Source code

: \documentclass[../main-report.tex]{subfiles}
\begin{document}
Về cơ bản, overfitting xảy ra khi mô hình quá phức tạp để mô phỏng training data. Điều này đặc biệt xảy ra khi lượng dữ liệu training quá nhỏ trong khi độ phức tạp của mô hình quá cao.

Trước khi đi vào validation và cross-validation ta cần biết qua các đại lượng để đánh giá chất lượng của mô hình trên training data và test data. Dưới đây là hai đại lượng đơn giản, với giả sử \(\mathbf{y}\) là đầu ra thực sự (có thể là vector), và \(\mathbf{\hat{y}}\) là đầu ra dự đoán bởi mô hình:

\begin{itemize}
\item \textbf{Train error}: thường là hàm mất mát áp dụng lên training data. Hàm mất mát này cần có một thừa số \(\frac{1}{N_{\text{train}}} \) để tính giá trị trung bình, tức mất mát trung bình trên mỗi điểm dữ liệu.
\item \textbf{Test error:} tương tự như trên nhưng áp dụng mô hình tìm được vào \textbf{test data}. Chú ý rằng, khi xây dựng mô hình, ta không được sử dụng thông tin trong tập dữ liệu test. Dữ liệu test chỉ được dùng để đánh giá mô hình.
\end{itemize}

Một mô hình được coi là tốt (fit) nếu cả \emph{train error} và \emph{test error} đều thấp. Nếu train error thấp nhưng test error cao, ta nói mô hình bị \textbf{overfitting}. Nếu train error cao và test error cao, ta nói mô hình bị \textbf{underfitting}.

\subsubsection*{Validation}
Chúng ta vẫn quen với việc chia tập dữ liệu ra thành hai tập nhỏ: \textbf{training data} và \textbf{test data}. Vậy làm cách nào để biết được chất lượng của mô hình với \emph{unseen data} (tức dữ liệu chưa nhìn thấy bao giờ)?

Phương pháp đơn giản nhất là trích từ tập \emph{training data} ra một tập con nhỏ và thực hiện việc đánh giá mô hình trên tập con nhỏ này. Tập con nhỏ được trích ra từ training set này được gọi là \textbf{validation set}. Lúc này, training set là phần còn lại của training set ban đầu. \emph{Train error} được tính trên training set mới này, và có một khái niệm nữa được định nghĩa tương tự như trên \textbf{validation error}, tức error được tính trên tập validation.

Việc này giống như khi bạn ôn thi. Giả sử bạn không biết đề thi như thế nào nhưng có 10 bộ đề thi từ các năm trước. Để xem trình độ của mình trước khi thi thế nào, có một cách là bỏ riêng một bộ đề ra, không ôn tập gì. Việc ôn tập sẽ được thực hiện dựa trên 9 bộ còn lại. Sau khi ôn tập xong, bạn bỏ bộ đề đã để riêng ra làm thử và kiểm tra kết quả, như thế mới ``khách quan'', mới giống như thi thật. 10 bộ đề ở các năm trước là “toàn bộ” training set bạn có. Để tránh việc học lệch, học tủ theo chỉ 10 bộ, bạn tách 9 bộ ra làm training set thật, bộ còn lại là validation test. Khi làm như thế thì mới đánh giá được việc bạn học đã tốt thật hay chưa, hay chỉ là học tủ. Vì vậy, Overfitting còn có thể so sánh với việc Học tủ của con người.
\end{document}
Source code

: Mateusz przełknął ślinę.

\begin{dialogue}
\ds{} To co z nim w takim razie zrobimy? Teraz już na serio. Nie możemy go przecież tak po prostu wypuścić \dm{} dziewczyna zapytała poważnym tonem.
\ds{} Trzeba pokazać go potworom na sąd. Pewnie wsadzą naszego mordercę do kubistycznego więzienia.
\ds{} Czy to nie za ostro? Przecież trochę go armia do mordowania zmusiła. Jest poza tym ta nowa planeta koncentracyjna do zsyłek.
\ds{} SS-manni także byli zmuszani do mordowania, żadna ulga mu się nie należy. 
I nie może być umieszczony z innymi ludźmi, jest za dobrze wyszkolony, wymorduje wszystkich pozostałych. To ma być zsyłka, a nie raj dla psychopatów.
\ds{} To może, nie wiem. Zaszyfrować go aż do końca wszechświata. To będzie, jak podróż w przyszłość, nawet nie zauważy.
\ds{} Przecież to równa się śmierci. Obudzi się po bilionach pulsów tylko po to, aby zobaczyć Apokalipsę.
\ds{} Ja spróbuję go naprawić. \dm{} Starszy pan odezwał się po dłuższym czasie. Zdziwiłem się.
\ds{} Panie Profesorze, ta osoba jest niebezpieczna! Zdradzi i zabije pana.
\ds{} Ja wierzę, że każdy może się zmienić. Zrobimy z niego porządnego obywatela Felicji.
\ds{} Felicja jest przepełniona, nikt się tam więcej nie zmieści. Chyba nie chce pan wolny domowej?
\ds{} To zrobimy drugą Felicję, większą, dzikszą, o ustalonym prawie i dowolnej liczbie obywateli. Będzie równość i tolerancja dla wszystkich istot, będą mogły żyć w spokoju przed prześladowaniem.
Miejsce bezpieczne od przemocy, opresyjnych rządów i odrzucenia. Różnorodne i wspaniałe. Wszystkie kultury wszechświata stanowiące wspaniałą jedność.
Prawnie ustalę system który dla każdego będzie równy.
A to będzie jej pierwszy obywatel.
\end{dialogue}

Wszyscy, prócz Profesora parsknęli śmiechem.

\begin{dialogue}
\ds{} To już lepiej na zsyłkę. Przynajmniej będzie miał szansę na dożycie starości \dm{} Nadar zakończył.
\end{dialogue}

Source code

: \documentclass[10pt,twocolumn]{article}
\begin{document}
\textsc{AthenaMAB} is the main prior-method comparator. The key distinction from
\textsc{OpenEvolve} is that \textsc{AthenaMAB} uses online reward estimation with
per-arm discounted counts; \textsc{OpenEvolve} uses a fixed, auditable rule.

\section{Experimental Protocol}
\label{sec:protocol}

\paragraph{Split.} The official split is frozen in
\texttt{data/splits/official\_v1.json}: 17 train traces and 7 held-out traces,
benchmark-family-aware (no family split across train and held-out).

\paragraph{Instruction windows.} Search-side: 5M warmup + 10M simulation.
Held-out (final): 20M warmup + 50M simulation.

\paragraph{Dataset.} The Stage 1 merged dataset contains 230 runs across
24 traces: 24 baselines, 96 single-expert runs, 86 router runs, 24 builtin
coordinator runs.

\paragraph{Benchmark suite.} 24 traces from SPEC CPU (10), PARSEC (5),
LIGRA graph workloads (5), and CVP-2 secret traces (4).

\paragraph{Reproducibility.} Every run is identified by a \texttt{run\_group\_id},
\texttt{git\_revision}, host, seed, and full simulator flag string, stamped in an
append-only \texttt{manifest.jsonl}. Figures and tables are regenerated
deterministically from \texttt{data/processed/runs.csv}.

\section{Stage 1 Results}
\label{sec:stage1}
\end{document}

══════

▶ **TASK ITEM**: All of the material above should be reproduced exactly.

▶ **TASK RESPONSE**:
Source code

: \documentclass[../main-report.tex]{subfiles}
\begin{document}
Về cơ bản, overfitting xảy ra khi mô hình quá phức tạp để mô phỏng training data. Điều này đặc biệt xảy ra khi lượng dữ liệu training quá nhỏ trong khi độ phức tạp của mô hình quá cao.

Trước khi đi vào validation và cross-validation ta cần biết qua các đại lượng để đánh giá chất lượng của mô hình trên training data và test data. Dưới đây là hai đại lượng đơn giản, với giả sử \(\mathbf{y}\) là đầu ra thực sự (có thể là vector), và \(\mathbf{\hat{y}}\) là đầu ra dự đoán bởi mô hình:

\begin{itemize}
\item \textbf{Train error}: thường là hàm mất mát áp dụng lên training data. Hàm mất mát này cần có một thừa số \(\frac{1}{N_{\text{train}}} \) để tính giá trị trung bình, tức mất mát trung bình trên mỗi điểm dữ liệu.
\item \textbf{Test error:} tương tự như trên nhưng áp dụng mô hình tìm được vào \textbf{test data}. Chú ý rằng, khi xây dựng mô hình, ta không được sử dụng thông tin trong tập dữ liệu test. Dữ liệu test chỉ được dùng để đánh giá mô hình.
\end{itemize}

Một mô hình được coi là tốt (fit) nếu cả \emph{train error} và \emph{test error} đều thấp. Nếu train error thấp nhưng test error cao, ta nói mô hình bị \textbf{overfitting}. Nếu train error cao và test error cao, ta nói mô hình bị \textbf{underfitting}.

\subsubsection*{Validation}
Chúng ta vẫn quen với việc chia tập dữ liệu ra thành hai tập nhỏ: \textbf{training data} và \textbf{test data}. Vậy làm cách nào để biết được chất lượng của mô hình với \emph{unseen data} (tức dữ liệu chưa nhìn thấy bao giờ)?

Phương pháp đơn giản nhất là trích từ tập \emph{training data} ra một tập con nhỏ và thực hiện việc đánh giá mô hình trên tập con nhỏ này. Tập con nhỏ được trích ra từ training set này được gọi là \textbf{validation set}. Lúc này, training set là phần còn lại của training set ban đầu. \emph{Train error} được tính trên training set mới này, và có một khái niệm nữa được định nghĩa tương tự như trên \textbf{validation error}, tức error được tính trên tập validation.

Việc này giống như khi bạn ôn thi. Giả sử bạn không biết đề thi như thế nào nhưng có 10 bộ đề thi từ các năm trước. Để xem trình độ của mình trước khi thi thế nào, có một cách là bỏ riêng một bộ đề ra, không ôn tập gì. Việc ôn tập sẽ được thực hiện dựa trên 9 bộ còn lại. Sau khi ôn tập xong, bạn bỏ bộ đề đã để riêng ra làm thử và kiểm tra kết quả, như thế mới ``khách quan'', mới giống như thi thật. 10 bộ đề ở các năm trước là “toàn bộ” training set bạn có. Để tránh việc học lệch, học tủ theo chỉ 10 bộ, bạn tách 9 bộ ra làm training set thật, bộ còn lại là validation test. Khi làm như thế thì mới đánh giá được việc bạn học đã tốt thật hay chưa, hay chỉ là học tủ. Vì vậy, Overfitting còn có thể so sánh với việc Học tủ của con người.
\end{document}
Source code

: Mateusz przełknął ślinę.

\begin{dialogue}
\ds{} To co z nim w takim razie zrobimy? Teraz już na serio. Nie możemy go przecież tak po prostu wypuścić \dm{} dziewczyna zapytała poważnym tonem.
\ds{} Trzeba pokazać go potworom na sąd. Pewnie wsadzą naszego mordercę do kubistycznego więzienia.
\ds{} Czy to nie za ostro? Przecież trochę go armia do mordowania zmusiła. Jest poza tym ta nowa planeta koncentracyjna do zsyłek.
\ds{} SS-manni także byli zmuszani do mordowania, żadna ulga mu się nie należy. 
I nie może być umieszczony z innymi ludźmi, jest za dobrze wyszkolony, wymorduje wszystkich pozostałych. To ma być zsyłka, a nie raj dla psychopatów.
\ds{} To może, nie wiem. Zaszyfrować go aż do końca wszechświata. To będzie, jak podróż w przyszłość, nawet nie zauważy.
\ds{} Przecież to równa się śmierci. Obudzi się po bilionach pulsów tylko po to, aby zobaczyć Apokalipsę.
\ds{} Ja spróbuję go naprawić. \dm{} Starszy pan odezwał się po dłuższym czasie. Zdziwiłem się.
\ds{} Panie Profesorze, ta osoba jest niebezpieczna! Zdradzi i zabije pana.
\ds{} Ja wierzę, że każdy może się zmienić. Zrobimy z niego porządnego obywatela Felicji.
\ds{} Felicja jest przepełniona, nikt się tam więcej nie zmieści. Chyba nie chce pan wolny domowej?
\ds{} To zrobimy drugą Felicję, większą, dzikszą, o ustalonym prawie i dowolnej liczbie obywateli. Będzie równość i tolerancja dla wszystkich istot, będą mogły żyć w spokoju przed prześladowaniem.
Miejsce bezpieczne od przemocy, opresyjnych rządów i odrzucenia. Różnorodne i wspaniałe. Wszystkie kultury wszechświata stanowiące wspaniałą jedność.
Prawnie ustalę system który dla każdego będzie równy.
A to będzie jej pierwszy obywatel.
\end{dialogue}

Wszyscy, prócz Profesora parsknęli śmiechem.

\begin{dialogue}
\ds{} To już lepiej na zsyłkę. Przynajmniej będzie miał szansę na dożycie starości \dm{} Nadar zakończył.
\end{dialogue}

Source code

: \documentclass[10pt,twocolumn]{article}
\begin{document}
\textsc{AthenaMAB} is the main prior-method comparator. The key distinction from
\textsc{OpenEvolve} is that \textsc{AthenaMAB} uses online reward estimation with
per-arm discounted counts; \textsc{OpenEvolve} uses a fixed, auditable rule.

\section{Experimental Protocol}
\label{sec:protocol}

\paragraph{Split.} The official split is frozen in
\texttt{data/splits/official\_v1.json}: 17 train traces and 7 held-out traces,
benchmark-family-aware (no family split across train and held-out).

\paragraph{Instruction windows.} Search-side: 5M warmup + 10M simulation.
Held-out (final): 20M warmup + 50M simulation.

\paragraph{Dataset.} The Stage 1 merged dataset contains 230 runs across
24 traces: 24 baselines, 96 single-expert runs, 86 router runs, 24 builtin
coordinator runs.

\paragraph{Benchmark suite.} 24 traces from SPEC CPU (10), PARSEC (5),
LIGRA graph workloads (5), and CVP-2 secret traces (4).

\paragraph{Reproducibility.} Every run is identified by a \texttt{run\_group\_id},
\texttt{git\_revision}, host, seed, and full simulator flag string, stamped in an
append-only \texttt{manifest.jsonl}. Figures and tables are regenerated
deterministically from \texttt{data/processed/runs.csv}.

\section{Stage 1 Results}
\label{sec:stage1}
\end{document}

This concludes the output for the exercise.